14 – Ma rispondendo il capo sinagoga, sdegnato perché Gesù guarì di sabato, diceva alla folla che sono sei i giorni in cui bisogna lavorare; in essi, pertanto, venendo, siate guariti e non (nel) giorno di sabato.

L'autentico senso del sabato: luogo del riscatto e della salvezza (vv.15-16)

15 – Ma il Signore gli rispose e disse: <<Ipocriti, ciascuno di voi non scioglie di sabato il suo bue o l'asino dalla greppia e conducendo(li) via dà (loro) da bere?
16 – Ora, questa che è figlia di Abramo, che Satana legò, ecco, da diciotto anni, non bisognava che fosse sciolta da questo vincolo nel giorno di sabato?>>.

La contrastante reazione: vergogna ed esultanza (v.17)

17 – E mentre egli diceva queste cose, tutti quelli che gli si opponevano si vergognavano, e tutta la folla esultava per tutte le cose meravigliose che accadevano per opera sua.

Note generali

Per poter comprendere questo singolare racconto di guarigione in giorno di sabato è necessario tenere presente il contesto del cap.13, interamente dedicato alla pervicace incredulità di Israele, duramente richiamato alla conversione e sul quale pende un giudizio di condanna (vv.3.5.7), qualora non riconosca in Gesù l'inviato di Dio, non ne accetti la missione e la sua predicazione e non si converta.

La finalità di tale racconto, che va colto come metafora e non come un miracolo associabile ad altri simili, è mettere in rilievo il senso della missione di Gesù nei confronti di Israele: Gesù è venuto per liberare Israele dal peso della Torah orale, reinterpretandola non più in funzione di Dio, ma in funzione dell'uomo. Il sabato, infatti, è stato fatto per l'uomo e non l'uomo per il sabato (Mc 2,27).
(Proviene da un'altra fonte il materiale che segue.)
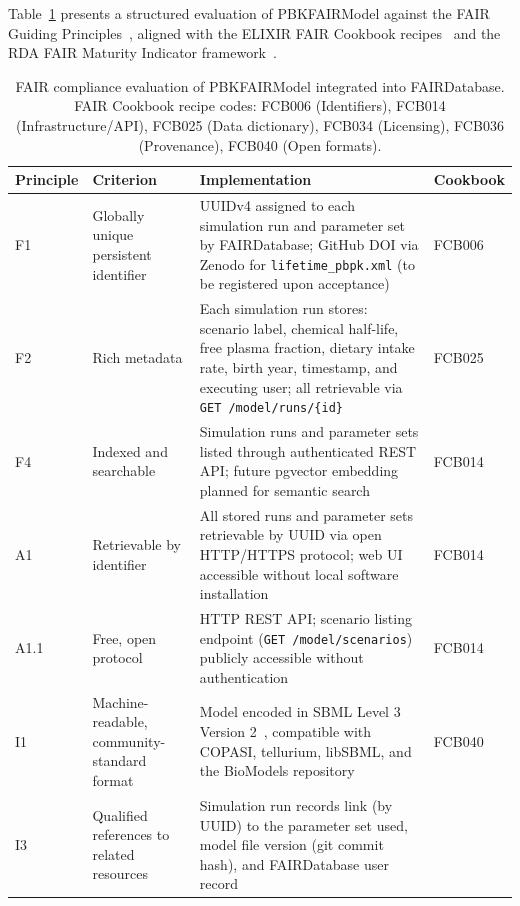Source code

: \documentclass[preprint,12pt]{elsarticle}
\begin{document}
\begin{linenumbers}
Table~\ref{tab:fair_eval} presents a structured evaluation of PBKFAIRModel
against the FAIR Guiding Principles~\cite{wilkinson2016}, aligned with
the ELIXIR FAIR Cookbook recipes~\cite{faircookbook2024} and the RDA
FAIR Maturity Indicator framework~\cite{rda_fair2020}.

\begin{table}[h]
\centering
\caption{FAIR compliance evaluation of PBKFAIRModel integrated into FAIRDatabase.
  FAIR Cookbook recipe codes: FCB006 (Identifiers), FCB014 (Infrastructure/API),
  FCB025 (Data dictionary), FCB034 (Licensing), FCB036 (Provenance),
  FCB040 (Open formats).}
\label{tab:fair_eval}
\small
\begin{tabular}{p{1.0cm} p{2.6cm} p{5.8cm} p{2.4cm}}
\toprule
\textbf{Principle} & \textbf{Criterion} & \textbf{Implementation} &
\textbf{Cookbook} \\
\midrule
F1 & Globally unique persistent identifier
   & UUIDv4 assigned to each simulation run and parameter set by
     FAIRDatabase; GitHub DOI via Zenodo for \texttt{lifetime\_pbpk.xml}
     (to be registered upon acceptance)
   & FCB006 \\[4pt]
F2 & Rich metadata
   & Each simulation run stores: scenario label, chemical half-life,
     free plasma fraction, dietary intake rate, birth year, timestamp,
     and executing user; all retrievable via \texttt{GET /model/runs/\{id\}}
   & FCB025 \\[4pt]
F4 & Indexed and searchable
   & Simulation runs and parameter sets listed through authenticated
     REST API; future pgvector embedding planned for semantic search
   & FCB014 \\[4pt]
A1 & Retrievable by identifier
   & All stored runs and parameter sets retrievable by UUID via
     open HTTP/HTTPS protocol; web UI accessible without local
     software installation
   & FCB014 \\[4pt]
A1.1 & Free, open protocol
   & HTTP REST API; scenario listing endpoint (\texttt{GET /model/scenarios})
     publicly accessible without authentication
   & FCB014 \\[4pt]
I1 & Machine-readable, community-standard format
   & Model encoded in SBML Level 3 Version 2~\cite{hucka2003},
     compatible with COPASI, tellurium, libSBML, and the BioModels
     repository
   & FCB040 \\[4pt]
I3 & Qualified references to related resources
   & Simulation run records link (by UUID) to the parameter set used,
     model file version (git commit hash), and FAIRDatabase user record

\end{tabular}
\end{table}
\end{linenumbers}
\end{document}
Il giudaismo, come sistema religioso, aveva ridotto la religione, quale luogo d'incontro con Dio, ad una serie di regole da eseguire e tale da impedirne un autentico rapporto, così che Isaia lamentava che: “[...] questo popolo si avvicina a me solo a parole e mi onora con le labbra, mentre il suo cuore è lontano da me e il culto che mi rendono è un imparaticcio di usi umani” (Is 29,13).

Ci troviamo di fronte, ma solo apparentemente, ad un tradizionale racconto di guarigione, uno dei tanti che popolano i vangeli. E il fatto che venga compiuto di sabato non sorprende. Molti altri miracoli furono compiuti in giorno di sabato da Gesù, creando imbarazzo, scandalo e proteste tra le autorità religiose7. Ma l'intento in tale caso era dimostrare come Dio opera sempre, anche di sabato perché egli ne è il Signore8. Quindi, tutto rientra nella normale catechesi. Ma questa volta le cose qui cambiano notevolmente, poiché qui l'intento dell'evangelista non è dimostrare la potenza di Dio che opera in mezzo agli uomini; né annunciare con tale guarigione la rigenerazione dell'uomo, qualora questi accolga Gesù nella sua vita, anticipando in qualche modo gli effetti della risurrezione. Vi sono alcuni segnali che indirizzano il lettore ad uscire dai soliti schemi di comprensione: a) il miracolo viene compiuto direttamente e spontaneamente da Gesù, senza che vi sia da parte dell'ammalato una esplicita richiesta di guarigione; b) la donna è una persona che è afflitta da uno spirito d'infermità da 18 anni che la tiene ricurva, schiacciata quasi verso il basso, impedendole in tal modo di alzare la testa verso l'alto; c) la donna raddrizzata glorifica Dio, mentre il capo sinagoga si sdegna per questa guarigione in giorno di sabato, ma non rimprovera Gesù, bensì la folla, che Gesù ha beneficato; d) Gesù reinterpreta il senso del sabato giudaico, denunciandone l'ipocrisia; e) il racconto termina con una netta contrapposizione tra le pretese delle autorità religiose svergognate per la loro ottusità spirituale, che continua a legare pesanti interpretazioni legalistiche sulla gente, impedendo loro di vivere un loro autentico rapporto con Dio (11,46; Mt 23,4); e la gente che, invece, esulta per la liberazione portata da Gesù.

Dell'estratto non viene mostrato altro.